Adddtionally, in each of the subfolders you should have a dedicated README file to explain the content and structure of the subfolder. Of course, you can always add more subfolders for your needs, as long as you follow the naming convention and document it in a README.

How to Utilize TONIC for Your Data Management Needs

As mentioned in the previous page, already in the stage of data collection, organization and storage you should think about how your data will be used by you and/or others and how you want to share your data later on. Below we give multiple examples for different data management needs.

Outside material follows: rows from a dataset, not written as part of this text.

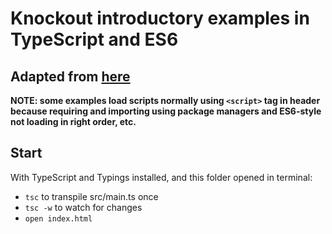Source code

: # Knockout introductory examples in TypeScript and ES6
## Adapted from [here][0]
[0]:http://www.knockmeout.net/2011/08/all-of-knockoutjscom-live-samples-in.html

**NOTE: some examples load scripts normally using `<script>` tag in header because requiring and importing using package managers and ES6-style not loading in right order, etc.**

## Start

With TypeScript and Typings installed, and this folder opened in terminal:

- `tsc` to transpile src/main.ts once
- `tsc -w` to watch for changes
- `open index.html`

Case 1: one dataset being used in only one research project

Data Storage

If a dataset is used in only one research project, you can simply keep this dataset in all its stages (source, raw, derivative) inside your 03_data folder (we explain in the next section how the structure inside the 03_data folder should look like, aka BIDS).

Data Sharing

When you get to the stage where you want to publish your work, you should consider publishing your raw and derivative data separately. Reason is, as mentioned on the previous page, that other researchers usually want to reuse raw data for their own analyses. For this you can simply create two git branches, one that holds only the raw data from your repository, and one that holds the rest of the repository that you want to publish (how to work with git branches you can learn in the Git and GitLabTM Tutorial).

During the submission process in our DataHub Repository you can submit them together under one DOI or separately and link the publication of the raw dataset and the publication of your project through the metadata field "Relations and References" in the submission interface. In the case of the latter, you facilitate the reuse of your raw dataset better.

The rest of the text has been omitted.